Iain Connor of Pinsent Masons, the law firm behind Out-Law, was commenting after the High Court issued a judgment in what it described as "a test case about infringement of copyright in sound recordings" under section 20 of the UK's Copyright, Designs and Patents Act (CDPA).

The provisions outlined in section 20 of the CDPA implement EU copyright laws that provide content creators with, among other things, the exclusive right to control the "communication to the public of their works". It is generally an infringement of those rights if others communicate the content without permission from rights holders to do so, although some limitations and defences do apply.

In the case before it, the High Court had to determine whether the activities of US technology company TuneIn amounted to an act of communication to the public and, if so, whether the company was liable for copyright infringement.

According to the ruling, TuneIn operates an online platform, providing a service which enables users to access radio stations around the world.

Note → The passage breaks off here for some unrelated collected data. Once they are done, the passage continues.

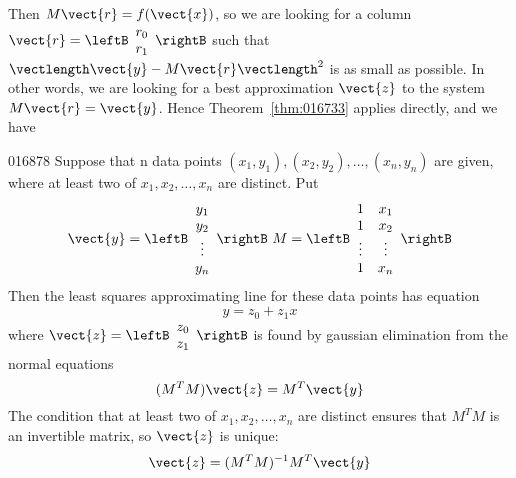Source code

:Then $M\vect{r} = f(\vect{x})$, so we are looking for a column $\vect{r} = 
\leftB \begin{array}{r}
r_0 \\
r_1
\end{array} \rightB$ such that $\vectlength\vect{y} - M\vect{r}\vectlength^{2}$ is as small as possible. In other words, we are looking for a best approximation $\vect{z}$ to the system $M\vect{r} = \vect{y}$. Hence Theorem~\ref{thm:016733} applies directly, and we have

\begin{theorem}{}{016878} %
Suppose that n data points $(x_{1}, y_{1}), (x_{2}, y_{2}), \dots, (x_{n}, y_{n})$ are given, where at least two of $x_{1}, x_{2}, \dots, x_{n}$ are distinct. Put
\begin{equation*}
\vect{y} = 
\leftB \begin{array}{c}
y_1 \\
y_2 \\
\vdots \\
y_n
\end{array} \rightB
\ M =
\leftB \begin{array}{cc}
1 & x_1 \\
1 & x_2 \\
\vdots & \vdots \\
1 & x_n
\end{array} \rightB
\end{equation*}
Then the least squares approximating line for these data points has equation
\begin{equation*}
y = z_0 +z_1x
\end{equation*}
where
$ \vect{z} = 
\leftB \begin{array}{r}
z_0 \\
z_1
\end{array} \rightB$ is found by gaussian elimination from the normal equations
\begin{equation*}
(M^TM)\vect{z} = M^T\vect{y}
\end{equation*}
The condition that at least two of $x_{1}, x_{2}, \dots, x_{n}$  are distinct ensures that $M^{T}M$ is an invertible matrix, so $\vect{z}$ is unique:
\begin{equation*}
\vect{z} = (M^TM)^{-1}M^T\vect{y}
\end{equation*}
\end{theorem}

The TuneIn radio service "provides users with a user-friendly, browseable and searchable platform of radio stations and other audio content, which enables users to easily select and listen to music radio stations", and the links it provides allow UK users to access the audio content of around tens of thousands of radio stations globally. 

TuneIn’s service also actively helps registered users find radio content appealing to their tastes; for example, by allowing them to search for stations currently playing tracks from their favourite artists, or by recommending stations to users based on their play history. The TuneIn app also allowed users to record music being streamed from the radio stations onto their mobile device and replay on demand. 

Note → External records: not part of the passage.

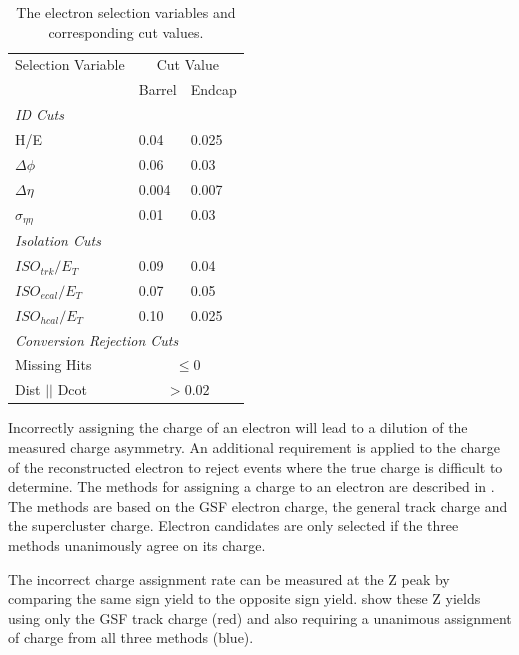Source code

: \begin{table}[htbp]
  \begin{center}
    \leavevmode
    \begin{tabular}{lll} 
    \toprule
      Selection Variable & \multicolumn{2}{c}{Cut Value}\\
                         & Barrel & Endcap\\
      \midrule
      \multicolumn{3}{l}{\emph{ID Cuts}}\\ 
        H/E & 0.04 & 0.025 \\
        $\Delta\phi$ & 0.06 & 0.03 \\
        $\Delta\eta$ & 0.004 & 0.007  \\
        $\sigma_{\eta\eta}$ & 0.01 & 0.03 \\ \midrule
      \multicolumn{3}{l}{\emph{Isolation Cuts}}\\
        $ISO_{trk} / E_T $  & 0.09 & 0.04 \\
        $ISO_{ecal}/ E_T$  & 0.07 & 0.05 \\
        $ISO_{hcal}/ E_T$  & 0.10 & 0.025 \\ \midrule
      \multicolumn{3}{l}{\emph{Conversion Rejection Cuts}}\\ 
        Missing Hits  & \multicolumn{2}{c}{$\leq 0$}\\
        Dist $||$ Dcot   & \multicolumn{2}{c}{$>0.02$}\\
    \bottomrule
    \end{tabular}
    \caption{\label{tab:electronselection}The electron selection variables and corresponding cut values.}
  \end{center}
\end{table}

Incorrectly assigning the charge of an electron will lead to a dilution of the
measured charge asymmetry.  An additional requirement is applied to the charge
of the reconstructed electron to reject events where the true charge is
difficult to determine.  The methods for assigning a charge to an electron are
described in . The methods are based on the GSF electron
charge, the general track charge and the supercluster charge.
Electron candidates are only selected if the three methods unanimously agree on
its charge.

The incorrect charge assignment rate can be measured at the Z peak by comparing the same
sign \HepProcess{\PZ\to\Pepm\Pepm} yield to the opposite sign
\HepProcess{\PZ\to\Pelectron\APelectron} yield.  show these Z yields
using only the \ac{GSF} track charge (red) and also requiring a unanimous
assignment of charge from all three methods (blue).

Warner Music and Sony Music Entertainment, as owner of the copyright in a vast collection of sound recordings played on the various radio stations, led a legal challenge against TuneIn for copyright infringement. 

In assessing the music labels' case, Mr Justice Birss considered substantial EU case law that has developed in recent years on the topic of whether hyperlinking to internet content could be copyright infringement. He found that some of the links provided by TuneIn would infringe copyright because they communicated the sound recordings to a 'new public' not previously contemplated by the rights holders. Other links were unlawful because of TuneIn's intention to profit financially from the links by way of advertising revenue from its online platform and app. 

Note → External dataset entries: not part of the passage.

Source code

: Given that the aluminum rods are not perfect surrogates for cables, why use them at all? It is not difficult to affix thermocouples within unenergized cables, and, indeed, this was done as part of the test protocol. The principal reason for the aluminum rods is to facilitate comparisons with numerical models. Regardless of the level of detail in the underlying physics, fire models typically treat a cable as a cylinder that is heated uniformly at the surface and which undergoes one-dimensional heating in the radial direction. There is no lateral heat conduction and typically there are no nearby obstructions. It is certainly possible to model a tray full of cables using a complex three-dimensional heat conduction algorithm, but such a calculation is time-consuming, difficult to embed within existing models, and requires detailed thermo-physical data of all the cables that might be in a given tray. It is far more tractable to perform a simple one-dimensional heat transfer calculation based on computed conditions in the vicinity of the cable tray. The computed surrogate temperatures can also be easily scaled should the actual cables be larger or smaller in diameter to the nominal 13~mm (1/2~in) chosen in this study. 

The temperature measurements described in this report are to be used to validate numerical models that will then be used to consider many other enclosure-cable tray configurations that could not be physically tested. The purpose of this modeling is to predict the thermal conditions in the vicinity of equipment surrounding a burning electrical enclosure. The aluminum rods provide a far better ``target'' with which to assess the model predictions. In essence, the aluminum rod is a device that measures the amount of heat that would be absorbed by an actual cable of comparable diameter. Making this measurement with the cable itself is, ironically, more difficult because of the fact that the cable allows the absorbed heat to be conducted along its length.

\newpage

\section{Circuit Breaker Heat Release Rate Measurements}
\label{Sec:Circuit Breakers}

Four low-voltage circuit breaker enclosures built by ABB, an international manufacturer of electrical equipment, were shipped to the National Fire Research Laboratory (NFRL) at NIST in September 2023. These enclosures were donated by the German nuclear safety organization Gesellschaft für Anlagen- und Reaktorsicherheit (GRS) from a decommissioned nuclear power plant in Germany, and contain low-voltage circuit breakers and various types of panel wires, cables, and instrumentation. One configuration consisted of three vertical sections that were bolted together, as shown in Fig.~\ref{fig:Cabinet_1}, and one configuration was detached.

The judge also held that TuneIn had authorised the infringement of copyright by its users where it helped them listen to music played by internet radio stations that did not have a UK copyright licence, even if those stations had a copyright licence in other jurisdictions. Those internet radio stations themselves are liable for copyright infringement if their music is accessed by UK users through the TuneIn service, he said.

Mr Justice Birss rejected TuneIn's claims that its activities fell within the 'safe harbours' provided for under the EU's E-Commerce Directive. The three safe harbours protect online service providers from liability for copyright infringement in certain circumstances where their activities extend only to acting as a mere conduit for the activities of others, as an unaware host of the unauthorised content, or in simply 'caching' the content before its subsequent onward transmission.

Iain Connor of Pinsent Masons said: "The infringement of copyright by the act of communicating a work to a new public has resulted in more references to the CJEU than the EU legislators could have imagined; in part because it was drafted in the very early days of the internet. As technology-enabled solutions have given users access to limitless content for free, so the rights holders have been trying to close the barn door long after the horse has bolted. However, in having the exclusive right to communicate works to the public, the rights holders have found a useful tool on which to rely, as this case demonstrates."